EXERCISE MATERIALS: Begin

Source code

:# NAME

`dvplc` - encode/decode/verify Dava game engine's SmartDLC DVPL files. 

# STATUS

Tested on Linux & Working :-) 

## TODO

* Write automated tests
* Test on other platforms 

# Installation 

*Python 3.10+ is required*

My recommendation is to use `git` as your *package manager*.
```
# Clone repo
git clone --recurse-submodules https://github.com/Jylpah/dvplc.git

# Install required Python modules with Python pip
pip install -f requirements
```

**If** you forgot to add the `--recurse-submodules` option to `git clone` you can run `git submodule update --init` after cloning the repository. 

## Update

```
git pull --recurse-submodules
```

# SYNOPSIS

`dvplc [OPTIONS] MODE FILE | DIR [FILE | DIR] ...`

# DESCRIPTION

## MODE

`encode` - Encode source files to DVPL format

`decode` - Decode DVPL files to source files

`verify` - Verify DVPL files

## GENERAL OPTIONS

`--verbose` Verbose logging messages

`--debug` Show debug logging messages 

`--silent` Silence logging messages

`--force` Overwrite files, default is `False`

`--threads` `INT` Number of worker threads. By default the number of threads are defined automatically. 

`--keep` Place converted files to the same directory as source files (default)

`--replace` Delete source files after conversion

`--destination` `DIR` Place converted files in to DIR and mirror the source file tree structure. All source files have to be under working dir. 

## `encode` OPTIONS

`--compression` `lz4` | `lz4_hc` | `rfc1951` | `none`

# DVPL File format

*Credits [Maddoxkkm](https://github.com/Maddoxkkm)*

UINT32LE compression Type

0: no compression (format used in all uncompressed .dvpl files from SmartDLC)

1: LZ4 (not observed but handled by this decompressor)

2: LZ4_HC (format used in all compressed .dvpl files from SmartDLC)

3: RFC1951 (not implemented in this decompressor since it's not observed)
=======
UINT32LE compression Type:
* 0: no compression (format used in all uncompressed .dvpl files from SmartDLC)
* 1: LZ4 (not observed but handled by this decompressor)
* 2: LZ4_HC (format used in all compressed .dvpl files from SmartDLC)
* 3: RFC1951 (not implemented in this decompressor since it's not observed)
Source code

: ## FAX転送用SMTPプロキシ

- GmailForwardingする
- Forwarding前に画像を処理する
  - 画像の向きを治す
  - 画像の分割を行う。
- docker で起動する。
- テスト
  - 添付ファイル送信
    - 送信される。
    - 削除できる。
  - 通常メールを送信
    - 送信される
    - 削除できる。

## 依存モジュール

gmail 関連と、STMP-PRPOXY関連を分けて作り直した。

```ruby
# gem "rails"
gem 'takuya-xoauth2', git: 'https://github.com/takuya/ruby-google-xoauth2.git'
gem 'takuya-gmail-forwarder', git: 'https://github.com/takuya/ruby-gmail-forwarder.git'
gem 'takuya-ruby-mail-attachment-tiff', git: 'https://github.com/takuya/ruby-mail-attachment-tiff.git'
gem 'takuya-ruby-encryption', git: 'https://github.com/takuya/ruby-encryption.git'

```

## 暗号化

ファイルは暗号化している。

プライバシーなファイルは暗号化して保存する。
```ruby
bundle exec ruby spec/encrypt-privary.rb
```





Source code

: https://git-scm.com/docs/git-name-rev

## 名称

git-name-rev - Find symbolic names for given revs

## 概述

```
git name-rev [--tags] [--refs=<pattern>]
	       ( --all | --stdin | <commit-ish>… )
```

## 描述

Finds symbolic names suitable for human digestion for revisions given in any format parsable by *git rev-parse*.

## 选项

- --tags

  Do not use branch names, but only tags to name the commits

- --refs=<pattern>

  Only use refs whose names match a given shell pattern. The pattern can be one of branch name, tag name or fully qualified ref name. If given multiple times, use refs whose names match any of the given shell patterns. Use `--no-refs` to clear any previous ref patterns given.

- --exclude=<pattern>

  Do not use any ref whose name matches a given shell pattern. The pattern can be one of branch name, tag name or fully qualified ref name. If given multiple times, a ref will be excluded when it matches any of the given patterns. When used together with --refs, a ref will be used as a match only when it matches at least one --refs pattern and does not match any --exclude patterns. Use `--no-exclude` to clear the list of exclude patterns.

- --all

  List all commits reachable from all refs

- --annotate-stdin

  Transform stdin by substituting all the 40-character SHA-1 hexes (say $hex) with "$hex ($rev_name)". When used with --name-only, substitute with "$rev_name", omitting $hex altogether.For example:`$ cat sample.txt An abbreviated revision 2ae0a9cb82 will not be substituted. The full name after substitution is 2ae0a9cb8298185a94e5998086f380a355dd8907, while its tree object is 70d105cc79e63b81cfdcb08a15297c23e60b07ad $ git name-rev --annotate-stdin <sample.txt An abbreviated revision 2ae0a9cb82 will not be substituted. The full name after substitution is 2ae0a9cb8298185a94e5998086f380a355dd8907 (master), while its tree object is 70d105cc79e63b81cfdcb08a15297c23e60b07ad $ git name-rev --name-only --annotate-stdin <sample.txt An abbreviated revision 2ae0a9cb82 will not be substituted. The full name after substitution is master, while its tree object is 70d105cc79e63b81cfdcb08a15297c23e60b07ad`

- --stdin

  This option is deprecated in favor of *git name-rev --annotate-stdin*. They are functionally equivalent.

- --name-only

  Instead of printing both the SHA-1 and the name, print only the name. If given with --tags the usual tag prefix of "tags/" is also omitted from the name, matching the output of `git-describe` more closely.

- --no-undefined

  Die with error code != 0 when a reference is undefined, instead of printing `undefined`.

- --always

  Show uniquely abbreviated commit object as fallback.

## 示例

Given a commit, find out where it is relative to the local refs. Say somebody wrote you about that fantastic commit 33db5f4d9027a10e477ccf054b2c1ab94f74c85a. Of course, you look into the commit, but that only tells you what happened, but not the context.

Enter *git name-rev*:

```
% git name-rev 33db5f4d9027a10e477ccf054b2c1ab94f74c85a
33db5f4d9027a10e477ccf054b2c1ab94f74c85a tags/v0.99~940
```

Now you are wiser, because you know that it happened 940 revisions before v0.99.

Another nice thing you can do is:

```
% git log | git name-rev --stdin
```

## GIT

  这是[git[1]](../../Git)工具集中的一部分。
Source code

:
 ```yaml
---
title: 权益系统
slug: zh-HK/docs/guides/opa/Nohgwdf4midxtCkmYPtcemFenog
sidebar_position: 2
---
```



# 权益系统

EXERCISE MATERIALS: End

THE TASK: Your task is an exact transcription of every line above.

THE COMPLETED TASK:
Source code

:# NAME

`dvplc` - encode/decode/verify Dava game engine's SmartDLC DVPL files. 

# STATUS

Tested on Linux & Working :-) 

## TODO

* Write automated tests
* Test on other platforms 

# Installation 

*Python 3.10+ is required*

My recommendation is to use `git` as your *package manager*.
```
# Clone repo
git clone --recurse-submodules https://github.com/Jylpah/dvplc.git

# Install required Python modules with Python pip
pip install -f requirements
```

**If** you forgot to add the `--recurse-submodules` option to `git clone` you can run `git submodule update --init` after cloning the repository. 

## Update

```
git pull --recurse-submodules
```

# SYNOPSIS

`dvplc [OPTIONS] MODE FILE | DIR [FILE | DIR] ...`

# DESCRIPTION

## MODE

`encode` - Encode source files to DVPL format

`decode` - Decode DVPL files to source files

`verify` - Verify DVPL files

## GENERAL OPTIONS

`--verbose` Verbose logging messages

`--debug` Show debug logging messages 

`--silent` Silence logging messages

`--force` Overwrite files, default is `False`

`--threads` `INT` Number of worker threads. By default the number of threads are defined automatically. 

`--keep` Place converted files to the same directory as source files (default)

`--replace` Delete source files after conversion

`--destination` `DIR` Place converted files in to DIR and mirror the source file tree structure. All source files have to be under working dir. 

## `encode` OPTIONS

`--compression` `lz4` | `lz4_hc` | `rfc1951` | `none`

# DVPL File format

*Credits [Maddoxkkm](https://github.com/Maddoxkkm)*

UINT32LE compression Type

0: no compression (format used in all uncompressed .dvpl files from SmartDLC)

1: LZ4 (not observed but handled by this decompressor)

2: LZ4_HC (format used in all compressed .dvpl files from SmartDLC)

3: RFC1951 (not implemented in this decompressor since it's not observed)
=======
UINT32LE compression Type:
* 0: no compression (format used in all uncompressed .dvpl files from SmartDLC)
* 1: LZ4 (not observed but handled by this decompressor)
* 2: LZ4_HC (format used in all compressed .dvpl files from SmartDLC)
* 3: RFC1951 (not implemented in this decompressor since it's not observed)
Source code

: ## FAX転送用SMTPプロキシ

- GmailForwardingする
- Forwarding前に画像を処理する
  - 画像の向きを治す
  - 画像の分割を行う。
- docker で起動する。
- テスト
  - 添付ファイル送信
    - 送信される。
    - 削除できる。
  - 通常メールを送信
    - 送信される
    - 削除できる。

## 依存モジュール

gmail 関連と、STMP-PRPOXY関連を分けて作り直した。

```ruby
# gem "rails"
gem 'takuya-xoauth2', git: 'https://github.com/takuya/ruby-google-xoauth2.git'
gem 'takuya-gmail-forwarder', git: 'https://github.com/takuya/ruby-gmail-forwarder.git'
gem 'takuya-ruby-mail-attachment-tiff', git: 'https://github.com/takuya/ruby-mail-attachment-tiff.git'
gem 'takuya-ruby-encryption', git: 'https://github.com/takuya/ruby-encryption.git'

```

## 暗号化

ファイルは暗号化している。

プライバシーなファイルは暗号化して保存する。
```ruby
bundle exec ruby spec/encrypt-privary.rb
```





Source code

: https://git-scm.com/docs/git-name-rev

## 名称

git-name-rev - Find symbolic names for given revs

## 概述

```
git name-rev [--tags] [--refs=<pattern>]
	       ( --all | --stdin | <commit-ish>… )
```

## 描述

Finds symbolic names suitable for human digestion for revisions given in any format parsable by *git rev-parse*.

## 选项

- --tags

  Do not use branch names, but only tags to name the commits

- --refs=<pattern>

  Only use refs whose names match a given shell pattern. The pattern can be one of branch name, tag name or fully qualified ref name. If given multiple times, use refs whose names match any of the given shell patterns. Use `--no-refs` to clear any previous ref patterns given.

- --exclude=<pattern>

  Do not use any ref whose name matches a given shell pattern. The pattern can be one of branch name, tag name or fully qualified ref name. If given multiple times, a ref will be excluded when it matches any of the given patterns. When used together with --refs, a ref will be used as a match only when it matches at least one --refs pattern and does not match any --exclude patterns. Use `--no-exclude` to clear the list of exclude patterns.

- --all

  List all commits reachable from all refs

- --annotate-stdin

  Transform stdin by substituting all the 40-character SHA-1 hexes (say $hex) with "$hex ($rev_name)". When used with --name-only, substitute with "$rev_name", omitting $hex altogether.For example:`$ cat sample.txt An abbreviated revision 2ae0a9cb82 will not be substituted. The full name after substitution is 2ae0a9cb8298185a94e5998086f380a355dd8907, while its tree object is 70d105cc79e63b81cfdcb08a15297c23e60b07ad $ git name-rev --annotate-stdin <sample.txt An abbreviated revision 2ae0a9cb82 will not be substituted. The full name after substitution is 2ae0a9cb8298185a94e5998086f380a355dd8907 (master), while its tree object is 70d105cc79e63b81cfdcb08a15297c23e60b07ad $ git name-rev --name-only --annotate-stdin <sample.txt An abbreviated revision 2ae0a9cb82 will not be substituted. The full name after substitution is master, while its tree object is 70d105cc79e63b81cfdcb08a15297c23e60b07ad`

- --stdin

  This option is deprecated in favor of *git name-rev --annotate-stdin*. They are functionally equivalent.

- --name-only

  Instead of printing both the SHA-1 and the name, print only the name. If given with --tags the usual tag prefix of "tags/" is also omitted from the name, matching the output of `git-describe` more closely.

- --no-undefined

  Die with error code != 0 when a reference is undefined, instead of printing `undefined`.

- --always

  Show uniquely abbreviated commit object as fallback.

## 示例

Given a commit, find out where it is relative to the local refs. Say somebody wrote you about that fantastic commit 33db5f4d9027a10e477ccf054b2c1ab94f74c85a. Of course, you look into the commit, but that only tells you what happened, but not the context.

Enter *git name-rev*:

```
% git name-rev 33db5f4d9027a10e477ccf054b2c1ab94f74c85a
33db5f4d9027a10e477ccf054b2c1ab94f74c85a tags/v0.99~940
```

Now you are wiser, because you know that it happened 940 revisions before v0.99.

Another nice thing you can do is:

```
% git log | git name-rev --stdin
```

## GIT

  这是[git[1]](../../Git)工具集中的一部分。
Source code

:
 ```yaml
---
title: 权益系统
slug: zh-HK/docs/guides/opa/Nohgwdf4midxtCkmYPtcemFenog
sidebar_position: 2
---
```



# 权益系统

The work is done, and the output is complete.